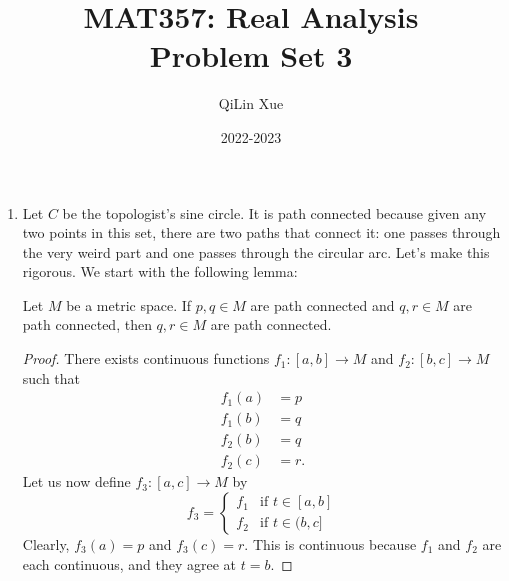 \documentclass{article}
\title{\vspace{-2cm}MAT357: Real Analysis \\ Problem Set 3}
\author{QiLin Xue}
\date{2022-2023}
\numberwithin{equation}{section}
\begin{document}
\maketitle
\begin{enumerate}
    \item Let $C$ be the topologist's sine circle. It is path connected because given any two points in this set, there are two paths that connect it: one passes through the very weird part and one passes through the circular arc. Let's make this rigorous. We start with the following lemma:
    \begin{lemma}
        Let $M$ be a metric space. If $p,q \in M$ are path connected and $q,r\in M$ are path connected, then $q,r\in M$ are path connected.
        \begin{proof}
            There exists continuous functions $f_1:[a,b] \to M$ and $f_2:[b,c] \to M$ such that 
            \begin{align}
                f_1(a) &= p \\
                f_1(b) &= q \\
                f_2(b) &= q \\
                f_2(c) &= r.
            \end{align} 
            Let us now define $f_3:[a,c] \to M$ by 
            \begin{equation}
                f_3 = \begin{cases}
                    f_1 & \text{if } t \in [a,b] \\
                    f_2 & \text{if } t \in (b,c]
                \end{cases}
            \end{equation}
            Clearly, $f_3(a)=p$ and $f_3(c)=r.$ This is continuous because $f_1$ and $f_2$ are each continuous, and they agree at $t=b.$
        \end{proof}
    \end{lemma}
    

\end{enumerate}
\end{document}
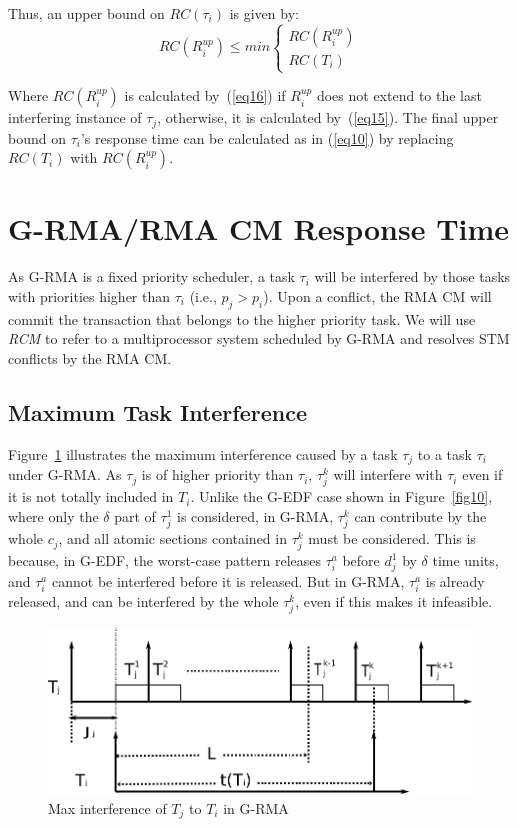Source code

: \documentclass{sig-alternate}
\begin{document}
Thus, an upper bound on $RC(\tau_i)$ is given by:
\begin{equation}
RC(R_{i}^{up})\le min\begin{cases}
RC(R_{i}^{up})\\
RC(T_{i})\end{cases}
\label{eq17}
\end{equation}

Where $RC(R_i^{up})$ is calculated by~(\ref{eq16}) if $R_i^{up}$ does not extend to the last interfering instance of $\tau_j$, otherwise, it is calculated by~(\ref{eq15}). The final upper bound on $\tau_{i}$'s response time can be calculated
as in (\ref{eq10}) by replacing $RC(T_{i})$ with
$RC(R_{i}^{up})$.

\section{G-RMA/RMA CM Response Time}
\label{sec:g-rma-rma-cm}

As G-RMA is a fixed priority scheduler,  a task $\tau_{i}$ will be interfered by those tasks with priorities higher than $\tau_{i}$ (i.e., $p_{j}>p_{i}$).  Upon a conflict, the RMA CM will commit the transaction that belongs to the higher priority task. We will use \emph{RCM} to refer to a multiprocessor system scheduled by G-RMA and resolves STM conflicts by the RMA CM.


\subsection{Maximum Task Interference}


Figure~\ref{fig11} illustrates the maximum interference caused by a task $\tau_{j}$
to a task $\tau_{i}$ under G-RMA. As $\tau_{j}$ is of higher priority than $\tau_{i}$,
$\tau_{j}^{k}$ will interfere with $\tau_{i}$ even if it is not totally
included in $T_{i}$. Unlike the G-EDF case shown in Figure~\ref{fig10}, 
where only the $\delta$ part of $\tau_{j}^{1}$ is considered, in G-RMA,
$\tau_{j}^{k}$ can contribute by the whole $c_{j}$, and all atomic
sections contained in $\tau_{j}^{k}$ must be considered. This is because, in G-EDF, the worst-case pattern releases $\tau_{i}^a$ before $d_{j}^{1}$
by $\delta$ time units, and $\tau_{i}^a$ cannot be interfered before it
is released. But in G-RMA, $\tau_{i}^a$ is already released, and can be
interfered by the whole $\tau_{j}^{k}$, even if this makes it infeasible.


\begin{figure}[htbp]
\centering
\includegraphics[scale=0.5]{figures/figure11}\caption{\label{fig11}Max interference of $T_{j}$ to $T_{i}$ in G-RMA}
\end{figure}
\end{document}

# # # # # # #

TRY IT = Produce verbatim the lines starting at the one with "interfered by the" and ending at the last line of the material, both ends included. Add no other line.

EXERCISE OUTPUT =
interfered by the whole $\tau_{j}^{k}$, even if this makes it infeasible.


\begin{figure}[htbp]
\centering
\includegraphics[scale=0.5]{figures/figure11}\caption{\label{fig11}Max interference of $T_{j}$ to $T_{i}$ in G-RMA}
\end{figure}
\end{document}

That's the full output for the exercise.